The Wrights actually built/designed in reaction to the kind of accidents which killed Lillienthal and Pilcher: gust upsets of planes controlled by weight shift and subject to the vagaries of relative wind. They deliberately made their "Flyer" control oriented, rather than auto stable. They wanted laterally and longitudinally (really regarding all three axes) to control the plane's motions and attitudes. While they anhedralled the wings to direct the plane into, rather than out of side gusts when near the ground, they wanted to be able to overcome upsets by their own will and skills. So they carefully taught themselves to pilot an unstable plane. They overdid it in the 1904 plane and corrected for that. Remember though that their invention relates to aircraft control, and it was to that end that they designed their plane. At a time when the rest of the world's aviators were just "hopping" with insufficient control, they were flying round and round Huffman Prairie for times approaching an hour. They had a much more sophisticated knowledge of flight dynamics than most realize, having approached the flight problem very scientifically and methodically, inventing (e.g. the aircraft propeller) along the way. They were aware of stalling phenomena and the forward "rudder" (canard surface), too. They just needed to know about Reynolds numbers, which came later. See their complete note books on the internet, or examples in the archives of the two most active CL forums.

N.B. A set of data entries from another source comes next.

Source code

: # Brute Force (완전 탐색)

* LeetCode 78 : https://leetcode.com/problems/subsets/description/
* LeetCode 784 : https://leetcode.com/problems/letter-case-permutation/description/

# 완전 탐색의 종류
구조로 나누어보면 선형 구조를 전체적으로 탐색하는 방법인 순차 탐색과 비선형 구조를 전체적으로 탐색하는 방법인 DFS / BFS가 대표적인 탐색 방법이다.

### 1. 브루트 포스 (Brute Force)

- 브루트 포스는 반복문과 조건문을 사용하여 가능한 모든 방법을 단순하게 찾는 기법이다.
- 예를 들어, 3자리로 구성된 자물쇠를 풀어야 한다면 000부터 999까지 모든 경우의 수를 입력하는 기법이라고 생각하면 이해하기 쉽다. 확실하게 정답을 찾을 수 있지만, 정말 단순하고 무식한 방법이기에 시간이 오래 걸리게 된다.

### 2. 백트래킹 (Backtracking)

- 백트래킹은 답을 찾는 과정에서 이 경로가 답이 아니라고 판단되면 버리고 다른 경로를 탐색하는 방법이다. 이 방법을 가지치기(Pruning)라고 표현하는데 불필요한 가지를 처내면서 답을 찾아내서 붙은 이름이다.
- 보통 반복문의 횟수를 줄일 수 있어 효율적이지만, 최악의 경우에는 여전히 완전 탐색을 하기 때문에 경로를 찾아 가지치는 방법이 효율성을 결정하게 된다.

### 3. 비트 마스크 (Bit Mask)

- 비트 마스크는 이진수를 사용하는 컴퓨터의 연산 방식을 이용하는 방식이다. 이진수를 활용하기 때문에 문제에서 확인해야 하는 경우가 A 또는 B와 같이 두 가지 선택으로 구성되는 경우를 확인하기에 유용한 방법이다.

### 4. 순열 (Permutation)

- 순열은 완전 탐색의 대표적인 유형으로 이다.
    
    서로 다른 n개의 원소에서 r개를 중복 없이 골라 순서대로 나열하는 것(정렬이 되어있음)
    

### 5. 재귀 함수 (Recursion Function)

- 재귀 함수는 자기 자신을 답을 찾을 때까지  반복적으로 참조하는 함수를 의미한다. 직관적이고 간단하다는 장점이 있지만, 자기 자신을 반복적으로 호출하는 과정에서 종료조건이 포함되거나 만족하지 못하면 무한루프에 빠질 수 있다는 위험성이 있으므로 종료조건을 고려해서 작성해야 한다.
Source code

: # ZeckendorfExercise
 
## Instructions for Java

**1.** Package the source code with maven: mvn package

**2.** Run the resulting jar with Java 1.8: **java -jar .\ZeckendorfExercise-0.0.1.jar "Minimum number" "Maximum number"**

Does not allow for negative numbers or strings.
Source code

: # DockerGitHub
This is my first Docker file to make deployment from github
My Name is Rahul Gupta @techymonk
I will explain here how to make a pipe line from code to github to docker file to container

Canards are fun, and I'm always happy to see anyone giving them a try. Don't expect them to match stunt or glide performance of conventional aft-tail planes though, unless they are part of a three-surface configuration. The a.c. and necessary static margin (as well as interference) don't allow the main wing to use it's entire lift potential. There's some good info in the archives, despite the crash. Try also Stanford Aero and - maybe - NASA (Rutan). Some fairly recent papers/articles (1980 and later) have addressed this.
I like your project and would like Bob Hunt to let us in further on his results with his own configuration. There's a lot to be learned from the unconventional, and winning stunt contests isn't everything (OMG!).